A group of people got off the bus, and the rain suddenly got heavier. The clouds fell. We were not a tour group, so we hid from the rain and waited for a while. When the rain subsided, we went to buy tickets. The ticket was a very special talisman. After entering, there were a lot of people. There was no need to look at the map. Just follow the crowd. It was even more terrifying in front of Ikkyu's house.
It was totally necessary to use a card position, and it was raining. To be honest, I was too lazy to take out my camera. Although I had seen it countless times in the previous guides, it was still quite shocking to see it in person. Where is the legendary temple with blue sky, white clouds and gold? Come on, Uncle Wulang is hungry. Take three shots from far, medium and near.
I could hear Chinese all around me. The crowd was so huge. Fortunately, we were not allowed to enter the temple, otherwise it would have been trampled down in a matter of minutes. Finally, I went around to the back and saw it more clearly, but it was not as good as looking from a distance. I was sandwiched between the tour groups in front and behind. Do you know how difficult it is to take a photo like this? The Chinese aunties and uncles didn't care at all.
Rushed directly into your camera, sighing. If there were no tour groups, if it was a sunny day, Yunluo felt it would be much better, but Yunluo didn't encounter it, so Yunluo could only say that the Kinkakuji Temple was a place where you would regret not going and even more regretful if you went. But there is one thing! Yunluo finally understood why the ground in Japan is so clean, in the Kinkakuji Temple.
Yunluo saw the cleaning staff sweeping the gaps on the floor with a special tool! They were not sweeping the garbage on the floor, but the dust in the gaps between the tiles! It was a rainy day! It was so shocking! If it wasn’t inconvenient to take out the camera, or if there weren’t too many people, everyone was rushing forward and it was really hard to stop, Yunluo really wanted to take a picture of him!

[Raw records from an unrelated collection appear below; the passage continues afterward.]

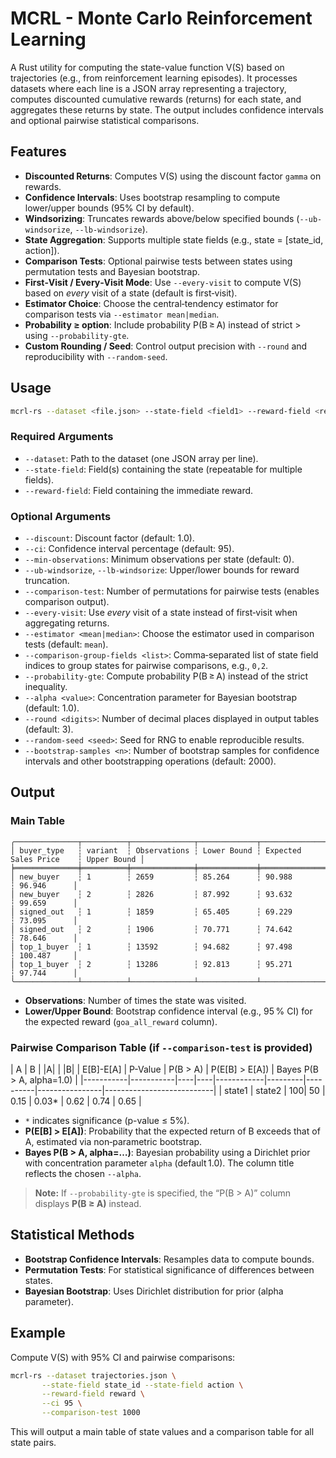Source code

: # MCRL - Monte Carlo Reinforcement Learning

A Rust utility for computing the state-value function V(S) based on trajectories (e.g., from reinforcement learning episodes). It processes datasets where each line is a JSON array representing a trajectory, computes discounted cumulative rewards (returns) for each state, and aggregates these returns by state. The output includes confidence intervals and optional pairwise statistical comparisons.

## Features

- **Discounted Returns**: Computes V(S) using the discount factor `gamma` on rewards.
- **Confidence Intervals**: Uses bootstrap resampling to compute lower/upper bounds (95% CI by default).
- **Windsorizing**: Truncates rewards above/below specified bounds (`--ub-windsorize`, `--lb-windsorize`).
- **State Aggregation**: Supports multiple state fields (e.g., state = [state_id, action]).
- **Comparison Tests**: Optional pairwise tests between states using permutation tests and Bayesian bootstrap.
- **First‑Visit / Every‑Visit Mode**: Use `--every-visit` to compute V(S) based on *every* visit of a state (default is first‑visit).
- **Estimator Choice**: Choose the central‑tendency estimator for comparison tests via `--estimator mean|median`.
- **Probability ≥ option**: Include probability P(B ≥ A) instead of strict > using `--probability-gte`.
- **Custom Rounding / Seed**: Control output precision with `--round` and reproducibility with `--random-seed`.

## Usage

```bash
mcrl-rs --dataset <file.json> --state-field <field1> --reward-field <reward>
```

### Required Arguments

- `--dataset`: Path to the dataset (one JSON array per line).
- `--state-field`: Field(s) containing the state (repeatable for multiple fields).
- `--reward-field`: Field containing the immediate reward.

### Optional Arguments

- `--discount`: Discount factor (default: 1.0).
- `--ci`: Confidence interval percentage (default: 95).
- `--min-observations`: Minimum observations per state (default: 0).
- `--ub-windsorize`, `--lb-windsorize`: Upper/lower bounds for reward truncation.
- `--comparison-test`: Number of permutations for pairwise tests (enables comparison output).
- `--every-visit`: Use *every* visit of a state instead of first‑visit when aggregating returns.
- `--estimator <mean|median>`: Choose the estimator used in comparison tests (default: `mean`).
- `--comparison-group-fields <list>`: Comma‑separated list of state field indices to group states for pairwise comparisons, e.g., `0,2`.
- `--probability-gte`: Compute probability P(B ≥ A) instead of the strict inequality.
- `--alpha <value>`: Concentration parameter for Bayesian bootstrap (default: 1.0).
- `--round <digits>`: Number of decimal places displayed in output tables (default: 3).
- `--random-seed <seed>`: Seed for RNG to enable reproducible results.
- `--bootstrap-samples <n>`: Number of bootstrap samples for confidence intervals and other bootstrapping operations (default: 2000).

## Output

### Main Table
```text
╭──────────────┬──────────┬──────────────┬─────────────┬─────────────────────────┬─────────────╮
│ buyer_type   ┆ variant  ┆ Observations ┆ Lower Bound ┆ Expected Sales Price    ┆ Upper Bound │
╞══════════════╪══════════╪══════════════╪═════════════╪═════════════════════════╪═════════════╡
│ new_buyer    ┆ 1        ┆ 2659         ┆ 85.264      ┆ 90.988                  ┆ 96.946      │
│ new_buyer    ┆ 2        ┆ 2826         ┆ 87.992      ┆ 93.632                  ┆ 99.659      │
│ signed_out   ┆ 1        ┆ 1859         ┆ 65.405      ┆ 69.229                  ┆ 73.095      │
│ signed_out   ┆ 2        ┆ 1906         ┆ 70.771      ┆ 74.642                  ┆ 78.646      │
│ top_1_buyer  ┆ 1        ┆ 13592        ┆ 94.682      ┆ 97.498                  ┆ 100.487     │
│ top_1_buyer  ┆ 2        ┆ 13286        ┆ 92.813      ┆ 95.271                  ┆ 97.744      │
╰──────────────┴──────────┴──────────────┴─────────────┴─────────────────────────┴─────────────╯
```

- **Observations**: Number of times the state was visited.
- **Lower/Upper Bound**: Bootstrap confidence interval (e.g., 95 % CI) for the expected reward (`goa_all_reward` column).

### Pairwise Comparison Table (if `--comparison-test` is provided)
| A         | B         | |A| | |B| | E[B]-E[A] | P-Value | P(B > A) | P(E[B] > E[A]) | Bayes P(B > A, alpha=1.0) |
|-----------|-----------|----|----|------------|---------|----------|----------------|---------------------------|
| state1    | state2    | 100| 50 | 0.15       | 0.03*   | 0.62     | 0.74           | 0.65                      |

- `*` indicates significance (p-value ≤ 5%).
- **P(E[B] > E[A])**: Probability that the expected return of B exceeds that of A, estimated via non‑parametric bootstrap.
- **Bayes P(B > A, alpha=…)**: Bayesian probability using a Dirichlet prior with concentration parameter `alpha` (default 1.0). The column title reflects the chosen `--alpha`.
>
> **Note:** If `--probability-gte` is specified, the “P(B > A)” column displays **P(B ≥ A)** instead.

## Statistical Methods

- **Bootstrap Confidence Intervals**: Resamples data to compute bounds.
- **Permutation Tests**: For statistical significance of differences between states.
- **Bayesian Bootstrap**: Uses Dirichlet distribution for prior (alpha parameter).

## Example

Compute V(S) with 95% CI and pairwise comparisons:

```bash
mcrl-rs --dataset trajectories.json \
       --state-field state_id --state-field action \
       --reward-field reward \
       --ci 95 \
       --comparison-test 1000
```

This will output a main table of state values and a comparison table for all state pairs.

The Golden Pavilion did not amaze Yunluo, but the spirit of this nation made Yunluo feel awed. I continued to take the bus back to the city. When I reached Horikawa near Nijo Castle, it rained heavily again. There was a river outside the window, and cherry blossoms on the riverside were swaying. I couldn't help but sweat for the rest of the trip. Fortunately, when I arrived at the Kamo River, the rain finally stopped.
The place where we got off was Shijo-dori. It was in the Jiyuan area, and there were many women wearing kimonos, some real and some fake. Imagine wearing that for a whole day, with a tight waist and small steps, and carrying weights to keep the upper body straight. It was really not suitable for female men like Yunluo, and to be honest, you can see the obvious difference in quality between the rental kimonos and the real ones at a glance.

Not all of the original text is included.